Stored data entries:
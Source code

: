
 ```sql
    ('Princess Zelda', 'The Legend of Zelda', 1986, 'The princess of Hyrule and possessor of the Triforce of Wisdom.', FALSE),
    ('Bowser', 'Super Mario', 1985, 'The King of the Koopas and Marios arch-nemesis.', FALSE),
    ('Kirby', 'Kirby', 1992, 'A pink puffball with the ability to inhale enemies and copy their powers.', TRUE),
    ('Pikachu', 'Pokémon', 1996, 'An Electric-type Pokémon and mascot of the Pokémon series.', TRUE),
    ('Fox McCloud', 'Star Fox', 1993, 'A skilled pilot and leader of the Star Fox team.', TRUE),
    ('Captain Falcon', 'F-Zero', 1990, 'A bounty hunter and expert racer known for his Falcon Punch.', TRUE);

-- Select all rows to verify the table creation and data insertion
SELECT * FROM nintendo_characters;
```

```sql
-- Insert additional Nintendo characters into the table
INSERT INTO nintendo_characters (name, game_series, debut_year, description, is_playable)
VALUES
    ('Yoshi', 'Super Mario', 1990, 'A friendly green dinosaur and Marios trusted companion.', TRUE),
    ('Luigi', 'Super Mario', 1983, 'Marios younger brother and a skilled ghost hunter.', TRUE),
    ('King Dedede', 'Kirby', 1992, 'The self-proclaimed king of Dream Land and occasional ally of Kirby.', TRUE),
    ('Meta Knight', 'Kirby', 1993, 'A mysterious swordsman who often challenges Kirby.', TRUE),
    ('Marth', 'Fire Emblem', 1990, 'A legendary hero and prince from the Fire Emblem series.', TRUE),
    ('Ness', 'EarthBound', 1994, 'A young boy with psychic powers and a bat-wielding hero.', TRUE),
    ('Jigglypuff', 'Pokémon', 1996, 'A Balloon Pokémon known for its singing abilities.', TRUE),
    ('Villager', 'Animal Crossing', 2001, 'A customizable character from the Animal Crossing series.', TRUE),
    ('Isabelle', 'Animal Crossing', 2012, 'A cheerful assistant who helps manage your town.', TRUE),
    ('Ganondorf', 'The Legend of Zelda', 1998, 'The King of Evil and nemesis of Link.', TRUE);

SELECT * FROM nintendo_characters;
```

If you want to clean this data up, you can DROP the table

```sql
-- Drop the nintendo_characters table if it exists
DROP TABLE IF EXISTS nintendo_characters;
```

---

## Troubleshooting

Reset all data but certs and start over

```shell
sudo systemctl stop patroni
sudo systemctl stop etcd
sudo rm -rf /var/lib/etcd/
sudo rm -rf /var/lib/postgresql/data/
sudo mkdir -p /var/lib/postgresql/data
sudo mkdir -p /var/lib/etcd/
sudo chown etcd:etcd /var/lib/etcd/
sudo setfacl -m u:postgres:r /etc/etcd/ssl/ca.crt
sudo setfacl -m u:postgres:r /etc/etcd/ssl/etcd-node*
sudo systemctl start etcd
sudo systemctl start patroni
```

WHAT YOU NEED TO DO -> Every line above should be printed again exactly as it stands.

ANSWER ->
Source code

:
 ```sql
    ('Princess Zelda', 'The Legend of Zelda', 1986, 'The princess of Hyrule and possessor of the Triforce of Wisdom.', FALSE),
    ('Bowser', 'Super Mario', 1985, 'The King of the Koopas and Marios arch-nemesis.', FALSE),
    ('Kirby', 'Kirby', 1992, 'A pink puffball with the ability to inhale enemies and copy their powers.', TRUE),
    ('Pikachu', 'Pokémon', 1996, 'An Electric-type Pokémon and mascot of the Pokémon series.', TRUE),
    ('Fox McCloud', 'Star Fox', 1993, 'A skilled pilot and leader of the Star Fox team.', TRUE),
    ('Captain Falcon', 'F-Zero', 1990, 'A bounty hunter and expert racer known for his Falcon Punch.', TRUE);

-- Select all rows to verify the table creation and data insertion
SELECT * FROM nintendo_characters;
```

```sql
-- Insert additional Nintendo characters into the table
INSERT INTO nintendo_characters (name, game_series, debut_year, description, is_playable)
VALUES
    ('Yoshi', 'Super Mario', 1990, 'A friendly green dinosaur and Marios trusted companion.', TRUE),
    ('Luigi', 'Super Mario', 1983, 'Marios younger brother and a skilled ghost hunter.', TRUE),
    ('King Dedede', 'Kirby', 1992, 'The self-proclaimed king of Dream Land and occasional ally of Kirby.', TRUE),
    ('Meta Knight', 'Kirby', 1993, 'A mysterious swordsman who often challenges Kirby.', TRUE),
    ('Marth', 'Fire Emblem', 1990, 'A legendary hero and prince from the Fire Emblem series.', TRUE),
    ('Ness', 'EarthBound', 1994, 'A young boy with psychic powers and a bat-wielding hero.', TRUE),
    ('Jigglypuff', 'Pokémon', 1996, 'A Balloon Pokémon known for its singing abilities.', TRUE),
    ('Villager', 'Animal Crossing', 2001, 'A customizable character from the Animal Crossing series.', TRUE),
    ('Isabelle', 'Animal Crossing', 2012, 'A cheerful assistant who helps manage your town.', TRUE),
    ('Ganondorf', 'The Legend of Zelda', 1998, 'The King of Evil and nemesis of Link.', TRUE);

SELECT * FROM nintendo_characters;
```

If you want to clean this data up, you can DROP the table

```sql
-- Drop the nintendo_characters table if it exists
DROP TABLE IF EXISTS nintendo_characters;
```

---

## Troubleshooting

Reset all data but certs and start over

```shell
sudo systemctl stop patroni
sudo systemctl stop etcd
sudo rm -rf /var/lib/etcd/
sudo rm -rf /var/lib/postgresql/data/
sudo mkdir -p /var/lib/postgresql/data
sudo mkdir -p /var/lib/etcd/
sudo chown etcd:etcd /var/lib/etcd/
sudo setfacl -m u:postgres:r /etc/etcd/ssl/ca.crt
sudo setfacl -m u:postgres:r /etc/etcd/ssl/etcd-node*
sudo systemctl start etcd
sudo systemctl start patroni
```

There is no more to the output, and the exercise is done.